[Task prompt] Count the lines below that contain "categorias". Give only the number.

BEGIN Given information

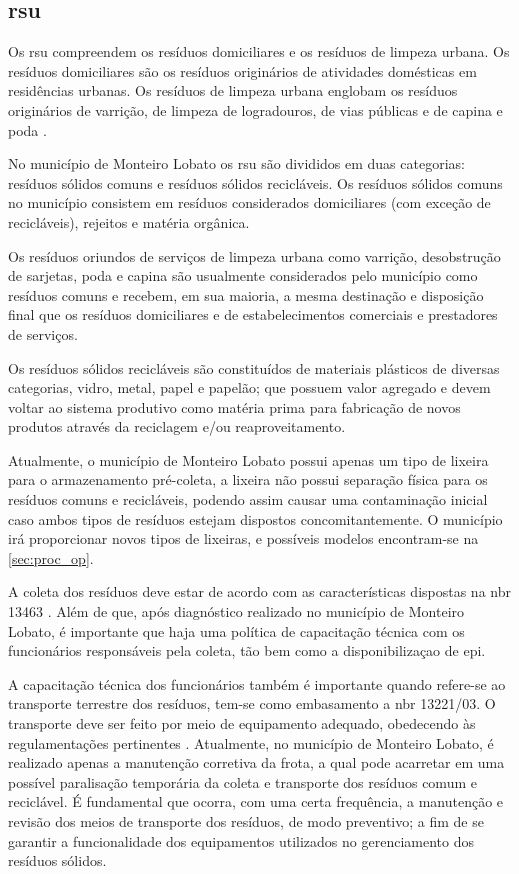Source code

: 	\subsection{\gls{rsu}}
	Os \gls{rsu} compreendem os resíduos domiciliares e os resíduos de limpeza urbana. Os resíduos domiciliares são os resíduos originários de atividades domésticas em residências urbanas. Os resíduos de limpeza urbana englobam os resíduos originários de varrição, de limpeza de logradouros, de vias públicas e de capina e poda \cite{brasil:12305, brasil:11445}.
	
	No município de Monteiro Lobato os \gls{rsu} são divididos em duas categorias: resíduos sólidos comuns e resíduos sólidos recicláveis. Os resíduos sólidos comuns no município consistem em resíduos considerados domiciliares (com exceção de recicláveis), rejeitos e matéria orgânica.
	
	Os resíduos oriundos de serviços de limpeza urbana como varrição, desobstrução de sarjetas, poda e capina são usualmente considerados pelo município como resíduos comuns e recebem, em sua maioria, a mesma destinação e disposição final que os resíduos domiciliares e de estabelecimentos comerciais e prestadores de serviços.
	
	Os resíduos sólidos recicláveis são constituídos de materiais plásticos de diversas categorias, vidro, metal, papel e papelão; que possuem valor agregado e devem voltar ao sistema produtivo como matéria prima para fabricação de novos produtos através da reciclagem e/ou reaproveitamento.
	
	Atualmente, o município de Monteiro Lobato possui apenas um tipo de lixeira para o armazenamento pré-coleta, a lixeira não possui separação física para os resíduos comuns e recicláveis, podendo assim causar uma contaminação inicial caso ambos tipos de resíduos estejam dispostos concomitantemente. O município irá proporcionar novos tipos de lixeiras, e possíveis modelos encontram-se na \autoref{sec:proc_op}. %
	
	A coleta dos resíduos deve estar de acordo com as características dispostas na \gls{nbr} 13463 \cite{abnt:13463:1995}. Além de que, após diagnóstico realizado no município de Monteiro Lobato, é importante que haja uma política de capacitação técnica com os funcionários responsáveis pela coleta, tão bem como a disponibilizaçao de \gls{epi}. 
	
	A capacitação técnica dos funcionários também é importante quando refere-se ao transporte terrestre dos resíduos, tem-se como embasamento a \gls{nbr} 13221/03. O transporte deve ser feito por meio de equipamento adequado, obedecendo às regulamentações pertinentes \cite{abnt:13221:2003}. Atualmente, no município de Monteiro Lobato, é realizado apenas a manutenção corretiva da frota, a qual pode acarretar em uma possível paralisação temporária da coleta e transporte dos resíduos comum e reciclável. É fundamental que ocorra, com uma certa frequência, a manutenção e revisão dos meios de transporte dos resíduos, de modo preventivo; a fim de se garantir a funcionalidade dos equipamentos utilizados no gerenciamento dos resíduos sólidos.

END Given information

[Reply] 2